Search form

menu menu

pension regulations

Question

Can anyone translate the following into common language?
"For the pensions of salaried persons, the legislation provides a minimal pension entitlement per career year, as long as the retired person has a career of at least 15 years in 1/3 time employment and every year of employment equals at least a third of a full-time position."

becasse

Look at each calendar year of your working career separately.

Each year in which your employment equated to around ⅓ of a full time job (i.e. you worked approximately 700 hours or more = full-time for 4 months or more, or at least 2 days a week for a whole year) counts as a qualifying year, if you worked less than this it doesn't count as a qualifying year.

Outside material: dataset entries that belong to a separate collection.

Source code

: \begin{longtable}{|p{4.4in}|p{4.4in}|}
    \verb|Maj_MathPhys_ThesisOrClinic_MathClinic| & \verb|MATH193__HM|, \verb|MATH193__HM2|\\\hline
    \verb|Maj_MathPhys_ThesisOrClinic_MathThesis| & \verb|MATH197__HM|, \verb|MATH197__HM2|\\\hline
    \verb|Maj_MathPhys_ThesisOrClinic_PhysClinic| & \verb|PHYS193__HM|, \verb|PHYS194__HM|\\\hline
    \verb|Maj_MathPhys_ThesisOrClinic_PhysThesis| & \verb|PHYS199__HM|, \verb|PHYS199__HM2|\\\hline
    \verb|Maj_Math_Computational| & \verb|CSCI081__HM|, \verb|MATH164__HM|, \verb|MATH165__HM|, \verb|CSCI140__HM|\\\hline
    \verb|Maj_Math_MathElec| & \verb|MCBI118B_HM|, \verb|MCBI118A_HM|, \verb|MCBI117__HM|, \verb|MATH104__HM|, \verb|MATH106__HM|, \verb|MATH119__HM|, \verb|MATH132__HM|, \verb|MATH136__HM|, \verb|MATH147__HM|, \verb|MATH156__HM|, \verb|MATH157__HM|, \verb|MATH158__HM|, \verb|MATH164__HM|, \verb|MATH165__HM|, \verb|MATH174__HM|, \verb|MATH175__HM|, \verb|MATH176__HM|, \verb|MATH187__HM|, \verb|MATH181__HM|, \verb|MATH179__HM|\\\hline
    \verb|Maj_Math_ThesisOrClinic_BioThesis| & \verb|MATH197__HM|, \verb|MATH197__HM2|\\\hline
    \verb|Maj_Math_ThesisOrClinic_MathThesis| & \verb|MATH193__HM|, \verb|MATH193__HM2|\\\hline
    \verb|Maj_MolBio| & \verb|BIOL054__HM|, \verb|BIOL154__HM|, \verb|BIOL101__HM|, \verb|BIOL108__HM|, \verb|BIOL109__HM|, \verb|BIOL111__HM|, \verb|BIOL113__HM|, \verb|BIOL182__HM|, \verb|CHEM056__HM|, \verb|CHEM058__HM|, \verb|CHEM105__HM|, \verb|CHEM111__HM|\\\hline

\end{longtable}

If you have worked at least 15 qualifying years then you are entitled to a minimum pension based on the total number of qualifying years you have worked, but if you have worked less than 15 qualifying years then you are not entitled to a salaried person's pension.

Jun 5, 2015 15:12
Mimi

Thanks BECASSE.
So a person who worked for 15 years for 1/3 of each year (total equivalent of 5 full years) qualifies. But a person who worked 14 full years does not.
Is that correct? It certainly does not sound fair.

Jun 5, 2015 15:22
becasse

As I read the English version of the regulations as restated by you, that is correct. To be absolutely certain one would have to read the French, Dutch or German versions as only those will be definitive statements of the situation in Belgian law.

Although the 14 full-time/15 part-time situation that you quote doesn't sound quite fair, remember that the actual pension will take into account the lower part-time earnings, and it isn't at all unusual for state-regulated pensions to be dependent on having worked a minimum number of years before ANY payment is made.